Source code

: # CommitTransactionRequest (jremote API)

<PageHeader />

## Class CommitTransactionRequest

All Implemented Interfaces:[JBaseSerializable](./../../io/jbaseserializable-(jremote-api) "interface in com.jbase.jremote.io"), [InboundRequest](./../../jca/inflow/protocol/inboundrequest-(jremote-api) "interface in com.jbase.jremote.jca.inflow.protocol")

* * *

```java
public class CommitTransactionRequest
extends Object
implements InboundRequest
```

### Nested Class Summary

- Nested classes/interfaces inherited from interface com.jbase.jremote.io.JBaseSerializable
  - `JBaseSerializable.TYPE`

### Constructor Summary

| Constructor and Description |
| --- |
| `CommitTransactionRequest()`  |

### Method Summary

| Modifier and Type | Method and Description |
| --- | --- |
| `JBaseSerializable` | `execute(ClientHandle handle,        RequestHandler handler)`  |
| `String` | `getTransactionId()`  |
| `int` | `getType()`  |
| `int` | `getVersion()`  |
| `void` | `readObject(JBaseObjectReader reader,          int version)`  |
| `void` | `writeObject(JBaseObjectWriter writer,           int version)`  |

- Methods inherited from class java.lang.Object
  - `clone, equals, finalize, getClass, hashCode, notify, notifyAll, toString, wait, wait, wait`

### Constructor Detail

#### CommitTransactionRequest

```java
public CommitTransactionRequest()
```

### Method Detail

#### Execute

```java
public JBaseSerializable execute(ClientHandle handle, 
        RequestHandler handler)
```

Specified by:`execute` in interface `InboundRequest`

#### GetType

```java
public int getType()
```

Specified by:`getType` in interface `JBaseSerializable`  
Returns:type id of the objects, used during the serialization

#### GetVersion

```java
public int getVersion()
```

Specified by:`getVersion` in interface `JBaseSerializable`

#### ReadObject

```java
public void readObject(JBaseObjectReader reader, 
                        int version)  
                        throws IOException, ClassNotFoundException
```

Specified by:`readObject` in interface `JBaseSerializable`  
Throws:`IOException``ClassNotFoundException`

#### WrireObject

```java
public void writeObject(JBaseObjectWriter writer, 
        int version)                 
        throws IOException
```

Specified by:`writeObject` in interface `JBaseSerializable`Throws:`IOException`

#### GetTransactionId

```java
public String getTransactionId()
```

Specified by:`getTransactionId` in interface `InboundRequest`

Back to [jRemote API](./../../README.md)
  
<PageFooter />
# # # #
PROBLEM DETAILS
Only a number belongs in the answer: state how many lines of the entries above hold "InboundRequest".

OUTPUT OF THE TASK
4